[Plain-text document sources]
---------------

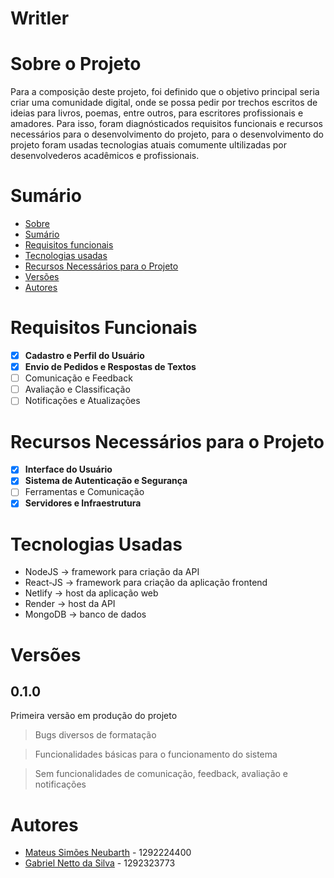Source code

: # Writler

# Sobre o Projeto
Para a composição deste projeto, foi definido que o objetivo principal seria criar uma comunidade digital, onde se possa pedir por trechos escritos de ideias para livros, poemas, entre outros, para escritores profissionais e amadores. Para isso, foram diagnósticados requisitos funcionais e recursos necessários para o desenvolvimento do projeto, para o desenvolvimento do projeto foram usadas tecnologias atuais comumente ultilizadas por desenvolvederos acadêmicos e profissionais.

# Sumário
- [Sobre](#sobre-o-projeto)
- [Sumário](#sumário)
- [Requisitos funcionais](#requisitos-funcionais)
- [Tecnologias usadas](#tecnologias-usadas)
- [Recursos Necessários para o Projeto](#recursos-necessários-para-o-projeto)
- [Versões](#versões)
- [Autores](#autores)

# Requisitos Funcionais
- [x] **Cadastro e Perfil do Usuário**
- [x] **Envio de Pedidos e Respostas de Textos**
- [ ] Comunicação e Feedback
- [ ] Avaliação e Classificação
- [ ] Notificações e Atualizações

# Recursos Necessários para o Projeto
- [x] **Interface do Usuário**
- [x] **Sistema de Autenticação e Segurança**
- [ ] Ferramentas e Comunicação
- [x] **Servidores e Infraestrutura**

# Tecnologias Usadas
- NodeJS -> framework para criação da API
- React-JS -> framework para criação da aplicação frontend
- Netlify -> host da aplicação web
- Render -> host da API
- MongoDB -> banco de dados

# Versões
## 0.1.0
Primeira versão em produção do projeto
> Bugs diversos de formatação

> Funcionalidades básicas para o funcionamento do sistema

> Sem funcionalidades de comunicação, feedback, avaliação e notificações

# Autores
- [Mateus Simões Neubarth](github.com/MateusSNeubarth) - 1292224400
- [Gabriel Netto da Silva](github.com/gNeTTos) - 1292323773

---------------

Give again only the lines starting at the one that contains "funcionamento do sistema" and running to the end of the data.

§ **Response box**:
> Funcionalidades básicas para o funcionamento do sistema

> Sem funcionalidades de comunicação, feedback, avaliação e notificações

# Autores
- [Mateus Simões Neubarth](github.com/MateusSNeubarth) - 1292224400
- [Gabriel Netto da Silva](github.com/gNeTTos) - 1292323773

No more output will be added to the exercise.